USADA Chief Executive Officer Travis Tygart issued a statement in response to the letter, saying “the established rules provide full due process and are designed to get to the truth.”
A three-person USADA review board will decide if there is enough evidence to support the allegations against Armstrong. If USADA files formal charges, the case then would go to a three-person arbitration panel.
USADA said in its initial charging letter, a first step in the process for alleged doping violations, that if the case proceeded beyond the review board it would recommend a sanction that “may include up to a lifetime period of ineligibility from participation in sport.”

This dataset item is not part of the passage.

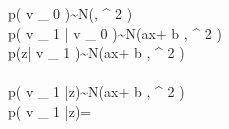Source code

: p({ v }_{ 0 })\quad \sim \quad N(\mu ,{ \sigma  }^{ 2 })\\ p({ v }_{ 1 }|{ v }_{ 0 })\quad \sim \quad N(ax+{ b },{ \sigma  }^{ 2 })\\ p(z|{ v }_{ 1 })\quad \sim \quad N(ax+{ b },{ \sigma  }^{ 2 })\\ \\ p({ v }_{ 1 }|z)\quad \sim \quad N(ax+{ b },{ \sigma  }^{ 2 })\\ p({ v }_{ 1 }|z)\quad =\quad {} \\ \\ \\ \\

The Colorado Springs, Colorado-based agency “already has advised us that USADA may ignore what the review board recommends and continue its obsessive pursuit of Mr. Armstrong, even if the review board finds no evidence upon which to proceed,” Luskin said in his response.
Luskin’s letter also said offers of light treatment to other riders in exchange for testimony against Armstrong, such as that given to former teammate Floyd Landis, “violate federal law, namely, the federal bribery statute.”
Armstrong said the day after USADA’s notification that the allegations were “baseless.” He turned down a chance to meet with the doping agency prior to receiving the charging letter, and Luskin wrote in a letter to USADA that the meeting would have been a “demand wrapped in a threat” seeking Armstrong’s confession.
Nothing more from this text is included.